The appeal is dismissed. The costs of appeal are assessed against the plaintiff.

Reasons

We examine the grounds of appeal.

In full view of the provisions of the Articles of the Defendant Union’s articles of association, which stipulate the requirements of the partner subject to parcelling-out, only the land on which the building is located, and the remaining shares of the building and the owner of the building are the co-owners of the building site and constructed facilities in principle.
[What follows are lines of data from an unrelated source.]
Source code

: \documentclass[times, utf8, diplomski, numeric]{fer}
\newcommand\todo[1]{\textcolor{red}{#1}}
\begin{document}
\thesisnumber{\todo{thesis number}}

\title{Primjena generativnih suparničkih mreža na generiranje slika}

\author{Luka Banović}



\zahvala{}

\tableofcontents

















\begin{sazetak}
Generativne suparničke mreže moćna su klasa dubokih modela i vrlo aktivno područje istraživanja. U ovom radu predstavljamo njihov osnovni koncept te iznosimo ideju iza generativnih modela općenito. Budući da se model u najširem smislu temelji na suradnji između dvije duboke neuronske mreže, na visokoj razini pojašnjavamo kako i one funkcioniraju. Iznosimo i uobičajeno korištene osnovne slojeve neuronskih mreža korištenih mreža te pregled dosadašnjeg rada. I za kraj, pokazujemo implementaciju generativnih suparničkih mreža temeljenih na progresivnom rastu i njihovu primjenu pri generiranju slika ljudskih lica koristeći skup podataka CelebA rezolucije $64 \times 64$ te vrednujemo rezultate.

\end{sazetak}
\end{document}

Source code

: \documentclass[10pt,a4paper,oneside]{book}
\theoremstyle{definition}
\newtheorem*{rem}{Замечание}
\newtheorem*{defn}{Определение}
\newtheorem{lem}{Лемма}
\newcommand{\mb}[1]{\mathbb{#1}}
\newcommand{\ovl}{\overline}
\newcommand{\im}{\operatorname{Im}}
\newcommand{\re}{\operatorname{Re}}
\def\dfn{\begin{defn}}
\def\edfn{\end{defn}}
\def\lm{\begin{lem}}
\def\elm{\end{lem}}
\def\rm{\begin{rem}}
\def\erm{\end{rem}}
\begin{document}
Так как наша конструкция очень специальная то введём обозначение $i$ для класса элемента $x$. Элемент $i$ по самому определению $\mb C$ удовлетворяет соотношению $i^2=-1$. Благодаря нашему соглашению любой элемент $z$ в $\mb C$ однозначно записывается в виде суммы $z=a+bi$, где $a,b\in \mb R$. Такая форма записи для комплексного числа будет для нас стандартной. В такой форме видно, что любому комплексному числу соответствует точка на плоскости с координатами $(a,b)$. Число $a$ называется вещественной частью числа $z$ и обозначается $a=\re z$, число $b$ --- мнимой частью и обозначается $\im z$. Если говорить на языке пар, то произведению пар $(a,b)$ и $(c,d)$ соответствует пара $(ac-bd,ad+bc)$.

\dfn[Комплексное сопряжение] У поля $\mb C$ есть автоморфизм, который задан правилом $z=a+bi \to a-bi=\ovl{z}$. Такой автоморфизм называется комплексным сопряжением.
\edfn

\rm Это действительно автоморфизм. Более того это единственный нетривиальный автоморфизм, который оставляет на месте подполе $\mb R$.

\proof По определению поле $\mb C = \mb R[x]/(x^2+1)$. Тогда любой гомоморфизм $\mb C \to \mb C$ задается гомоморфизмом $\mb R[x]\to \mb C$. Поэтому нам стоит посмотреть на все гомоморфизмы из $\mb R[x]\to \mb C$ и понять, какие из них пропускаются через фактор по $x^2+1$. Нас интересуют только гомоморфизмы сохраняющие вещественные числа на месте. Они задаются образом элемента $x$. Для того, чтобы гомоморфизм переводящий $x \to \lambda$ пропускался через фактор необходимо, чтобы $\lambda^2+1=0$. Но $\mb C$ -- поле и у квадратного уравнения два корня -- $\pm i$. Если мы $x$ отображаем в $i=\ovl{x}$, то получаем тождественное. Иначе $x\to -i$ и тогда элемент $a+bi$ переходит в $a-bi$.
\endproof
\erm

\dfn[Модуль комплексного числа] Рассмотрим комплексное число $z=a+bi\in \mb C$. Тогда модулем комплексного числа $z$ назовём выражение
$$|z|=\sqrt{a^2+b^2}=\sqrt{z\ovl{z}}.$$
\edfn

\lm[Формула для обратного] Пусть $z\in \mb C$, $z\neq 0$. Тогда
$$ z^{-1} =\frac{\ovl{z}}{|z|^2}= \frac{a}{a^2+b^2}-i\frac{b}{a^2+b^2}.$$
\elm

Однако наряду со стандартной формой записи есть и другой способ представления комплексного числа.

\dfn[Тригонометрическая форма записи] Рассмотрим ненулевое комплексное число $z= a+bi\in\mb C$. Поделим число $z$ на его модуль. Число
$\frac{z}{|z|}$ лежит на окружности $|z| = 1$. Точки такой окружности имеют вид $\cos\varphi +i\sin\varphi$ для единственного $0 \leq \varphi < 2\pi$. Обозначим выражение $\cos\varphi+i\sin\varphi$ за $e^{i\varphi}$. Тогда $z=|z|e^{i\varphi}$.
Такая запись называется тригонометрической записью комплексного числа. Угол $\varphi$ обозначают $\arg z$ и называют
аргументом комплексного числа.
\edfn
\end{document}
However, only in cases where only the land is owned as co-owned shares, and the remaining shares of the land and the owner of the building are owned as co-owned shares of the person who owns the remaining shares of the land and the size of each land is more than

However, according to the records and reasoning of the judgment below, the Plaintiff is the owner of the above land and the non-party, who is the owner of the above land, and the non-party, who is the other co-owner, can find the fact that he is the remaining owner of the above land. Thus, the Plaintiff constitutes the owner of the land below the minimum size of the site under the Building Act, and the non-party is the owner of the above-mentioned land whose land is above the minimum size of the site under the Building Act, and the non-party is the owner of the land above the minimum size of the site under the Building Act, and thus, the Plaintiff and the non-party

In the same purport, the decision of the court below is justified in holding that the disposition of this case by the defendant association was legitimate, which established a management and disposal plan by designating the plaintiff and the non-party as the purchaser of the 31-type apartment complex as the purchaser of the 42-type apartment complex under the premise that the plaintiff is the purchaser of the 31-type apartment complex, and by deeming the plaintiff and the non-party as the co-owner of the 4

In addition, according to the records, it is clear that Article 54 (7) of the articles of association of the defendant association was not newly established. Thus, the court below's rejection of the plaintiff's assertion on the premise that the above articles of association were newly established is just, and there is no violation of law as

All of the grounds of appeal cannot be accepted.

Therefore, the appeal is dismissed, and the costs of appeal are assessed against the losing party. It is so decided as per Disposition by the assent of all participating Justices.